_BRIEF_: Copy each record below faithfully, leaving out images.

Rendered images with source text:
--- START ---

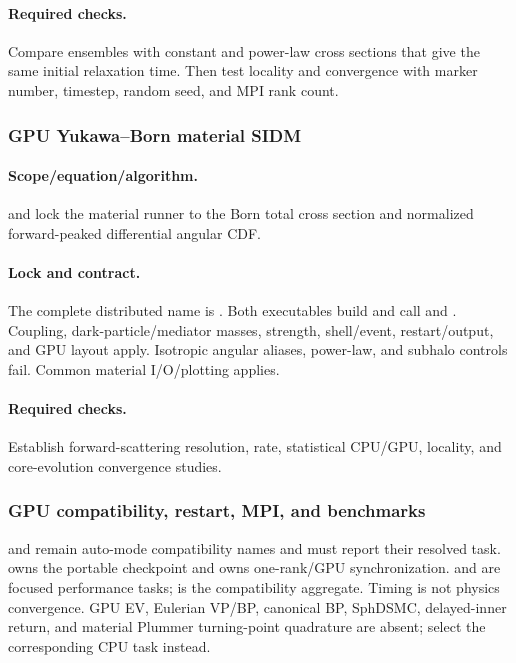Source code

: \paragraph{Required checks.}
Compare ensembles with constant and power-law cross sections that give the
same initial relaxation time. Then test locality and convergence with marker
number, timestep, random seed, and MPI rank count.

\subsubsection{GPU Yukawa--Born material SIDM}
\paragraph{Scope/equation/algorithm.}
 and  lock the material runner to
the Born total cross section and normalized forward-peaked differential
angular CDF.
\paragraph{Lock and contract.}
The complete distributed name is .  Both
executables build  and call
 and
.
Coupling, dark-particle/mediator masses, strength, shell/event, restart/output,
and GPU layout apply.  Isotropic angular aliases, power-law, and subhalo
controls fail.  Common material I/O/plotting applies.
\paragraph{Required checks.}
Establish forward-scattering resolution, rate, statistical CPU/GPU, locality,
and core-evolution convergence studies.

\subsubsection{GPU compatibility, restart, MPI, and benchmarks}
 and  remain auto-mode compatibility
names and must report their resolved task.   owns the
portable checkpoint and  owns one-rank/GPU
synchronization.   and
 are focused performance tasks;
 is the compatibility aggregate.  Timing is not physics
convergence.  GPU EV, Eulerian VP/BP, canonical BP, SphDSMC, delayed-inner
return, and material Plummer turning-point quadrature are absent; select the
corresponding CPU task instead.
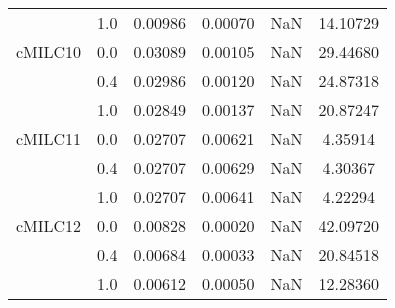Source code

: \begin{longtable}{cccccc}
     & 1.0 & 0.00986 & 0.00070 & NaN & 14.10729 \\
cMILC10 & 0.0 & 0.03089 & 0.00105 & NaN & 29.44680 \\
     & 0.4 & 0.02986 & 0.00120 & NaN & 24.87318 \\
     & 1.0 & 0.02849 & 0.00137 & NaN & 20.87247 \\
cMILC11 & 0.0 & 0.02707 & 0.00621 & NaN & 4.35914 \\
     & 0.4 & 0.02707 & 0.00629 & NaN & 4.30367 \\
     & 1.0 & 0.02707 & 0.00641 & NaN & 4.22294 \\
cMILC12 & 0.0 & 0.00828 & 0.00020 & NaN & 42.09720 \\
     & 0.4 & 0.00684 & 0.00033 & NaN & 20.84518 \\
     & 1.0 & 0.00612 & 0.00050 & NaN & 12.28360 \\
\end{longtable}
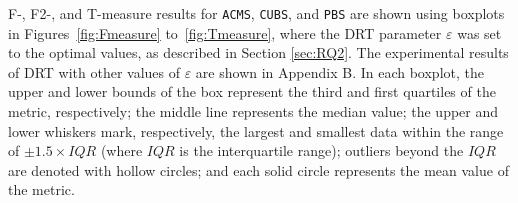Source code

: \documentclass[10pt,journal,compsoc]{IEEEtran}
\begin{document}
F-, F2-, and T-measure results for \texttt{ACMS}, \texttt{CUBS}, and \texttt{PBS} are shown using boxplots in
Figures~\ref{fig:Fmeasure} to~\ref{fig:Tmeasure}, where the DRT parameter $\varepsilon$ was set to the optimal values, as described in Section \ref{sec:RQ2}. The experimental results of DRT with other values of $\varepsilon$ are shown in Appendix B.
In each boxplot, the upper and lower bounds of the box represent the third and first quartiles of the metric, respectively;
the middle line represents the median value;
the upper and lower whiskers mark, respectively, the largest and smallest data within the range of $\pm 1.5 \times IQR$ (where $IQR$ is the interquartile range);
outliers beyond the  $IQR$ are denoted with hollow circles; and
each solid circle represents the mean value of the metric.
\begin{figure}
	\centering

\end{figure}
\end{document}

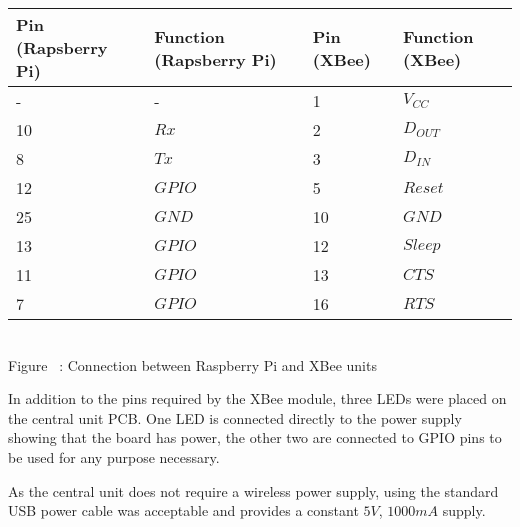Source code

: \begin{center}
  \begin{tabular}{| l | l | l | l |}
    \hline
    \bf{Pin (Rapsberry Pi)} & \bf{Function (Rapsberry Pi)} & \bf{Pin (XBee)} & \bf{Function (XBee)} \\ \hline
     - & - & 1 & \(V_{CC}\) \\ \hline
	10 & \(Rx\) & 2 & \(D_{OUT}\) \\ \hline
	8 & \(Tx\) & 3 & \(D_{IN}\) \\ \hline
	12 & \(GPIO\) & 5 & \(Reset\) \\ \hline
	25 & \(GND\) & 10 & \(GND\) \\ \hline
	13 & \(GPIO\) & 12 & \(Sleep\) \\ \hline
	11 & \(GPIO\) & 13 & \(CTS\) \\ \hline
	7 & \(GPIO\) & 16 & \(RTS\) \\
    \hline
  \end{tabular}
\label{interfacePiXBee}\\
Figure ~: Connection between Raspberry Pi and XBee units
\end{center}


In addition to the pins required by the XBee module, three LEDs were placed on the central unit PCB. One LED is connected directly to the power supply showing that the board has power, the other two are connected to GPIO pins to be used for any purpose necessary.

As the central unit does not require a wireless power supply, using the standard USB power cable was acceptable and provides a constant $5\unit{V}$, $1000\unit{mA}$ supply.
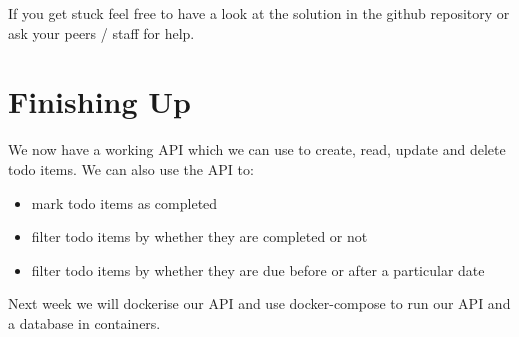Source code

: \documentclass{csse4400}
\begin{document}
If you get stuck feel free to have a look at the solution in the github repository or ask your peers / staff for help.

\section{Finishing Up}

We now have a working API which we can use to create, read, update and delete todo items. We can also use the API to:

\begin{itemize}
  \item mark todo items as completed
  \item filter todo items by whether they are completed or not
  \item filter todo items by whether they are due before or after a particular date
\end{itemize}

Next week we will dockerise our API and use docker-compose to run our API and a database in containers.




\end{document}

--- END ---

_THE ANSWER_:
Source code

: \paragraph{Required checks.}
Compare ensembles with constant and power-law cross sections that give the
same initial relaxation time. Then test locality and convergence with marker
number, timestep, random seed, and MPI rank count.

\subsubsection{GPU Yukawa--Born material SIDM}
\paragraph{Scope/equation/algorithm.}
 and  lock the material runner to
the Born total cross section and normalized forward-peaked differential
angular CDF.
\paragraph{Lock and contract.}
The complete distributed name is .  Both
executables build  and call
 and
.
Coupling, dark-particle/mediator masses, strength, shell/event, restart/output,
and GPU layout apply.  Isotropic angular aliases, power-law, and subhalo
controls fail.  Common material I/O/plotting applies.
\paragraph{Required checks.}
Establish forward-scattering resolution, rate, statistical CPU/GPU, locality,
and core-evolution convergence studies.

\subsubsection{GPU compatibility, restart, MPI, and benchmarks}
 and  remain auto-mode compatibility
names and must report their resolved task.   owns the
portable checkpoint and  owns one-rank/GPU
synchronization.   and
 are focused performance tasks;
 is the compatibility aggregate.  Timing is not physics
convergence.  GPU EV, Eulerian VP/BP, canonical BP, SphDSMC, delayed-inner
return, and material Plummer turning-point quadrature are absent; select the
corresponding CPU task instead.
Source code

: \begin{longtable}{cccccc}
     & 1.0 & 0.00986 & 0.00070 & NaN & 14.10729 \\
cMILC10 & 0.0 & 0.03089 & 0.00105 & NaN & 29.44680 \\
     & 0.4 & 0.02986 & 0.00120 & NaN & 24.87318 \\
     & 1.0 & 0.02849 & 0.00137 & NaN & 20.87247 \\
cMILC11 & 0.0 & 0.02707 & 0.00621 & NaN & 4.35914 \\
     & 0.4 & 0.02707 & 0.00629 & NaN & 4.30367 \\
     & 1.0 & 0.02707 & 0.00641 & NaN & 4.22294 \\
cMILC12 & 0.0 & 0.00828 & 0.00020 & NaN & 42.09720 \\
     & 0.4 & 0.00684 & 0.00033 & NaN & 20.84518 \\
     & 1.0 & 0.00612 & 0.00050 & NaN & 12.28360 \\
\end{longtable}
Source code

: \documentclass[10pt,journal,compsoc]{IEEEtran}
\begin{document}
F-, F2-, and T-measure results for \texttt{ACMS}, \texttt{CUBS}, and \texttt{PBS} are shown using boxplots in
Figures~\ref{fig:Fmeasure} to~\ref{fig:Tmeasure}, where the DRT parameter $\varepsilon$ was set to the optimal values, as described in Section \ref{sec:RQ2}. The experimental results of DRT with other values of $\varepsilon$ are shown in Appendix B.
In each boxplot, the upper and lower bounds of the box represent the third and first quartiles of the metric, respectively;
the middle line represents the median value;
the upper and lower whiskers mark, respectively, the largest and smallest data within the range of $\pm 1.5 \times IQR$ (where $IQR$ is the interquartile range);
outliers beyond the  $IQR$ are denoted with hollow circles; and
each solid circle represents the mean value of the metric.
\begin{figure}
	\centering

\end{figure}
\end{document}

Source code

: \begin{center}
  \begin{tabular}{| l | l | l | l |}
    \hline
    \bf{Pin (Rapsberry Pi)} & \bf{Function (Rapsberry Pi)} & \bf{Pin (XBee)} & \bf{Function (XBee)} \\ \hline
     - & - & 1 & \(V_{CC}\) \\ \hline
	10 & \(Rx\) & 2 & \(D_{OUT}\) \\ \hline
	8 & \(Tx\) & 3 & \(D_{IN}\) \\ \hline
	12 & \(GPIO\) & 5 & \(Reset\) \\ \hline
	25 & \(GND\) & 10 & \(GND\) \\ \hline
	13 & \(GPIO\) & 12 & \(Sleep\) \\ \hline
	11 & \(GPIO\) & 13 & \(CTS\) \\ \hline
	7 & \(GPIO\) & 16 & \(RTS\) \\
    \hline
  \end{tabular}
\label{interfacePiXBee}\\
Figure ~: Connection between Raspberry Pi and XBee units
\end{center}


In addition to the pins required by the XBee module, three LEDs were placed on the central unit PCB. One LED is connected directly to the power supply showing that the board has power, the other two are connected to GPIO pins to be used for any purpose necessary.

As the central unit does not require a wireless power supply, using the standard USB power cable was acceptable and provides a constant $5\unit{V}$, $1000\unit{mA}$ supply.
Source code

: \documentclass{csse4400}
\begin{document}
If you get stuck feel free to have a look at the solution in the github repository or ask your peers / staff for help.

\section{Finishing Up}

We now have a working API which we can use to create, read, update and delete todo items. We can also use the API to:

\begin{itemize}
  \item mark todo items as completed
  \item filter todo items by whether they are completed or not
  \item filter todo items by whether they are due before or after a particular date
\end{itemize}

Next week we will dockerise our API and use docker-compose to run our API and a database in containers.




\end{document}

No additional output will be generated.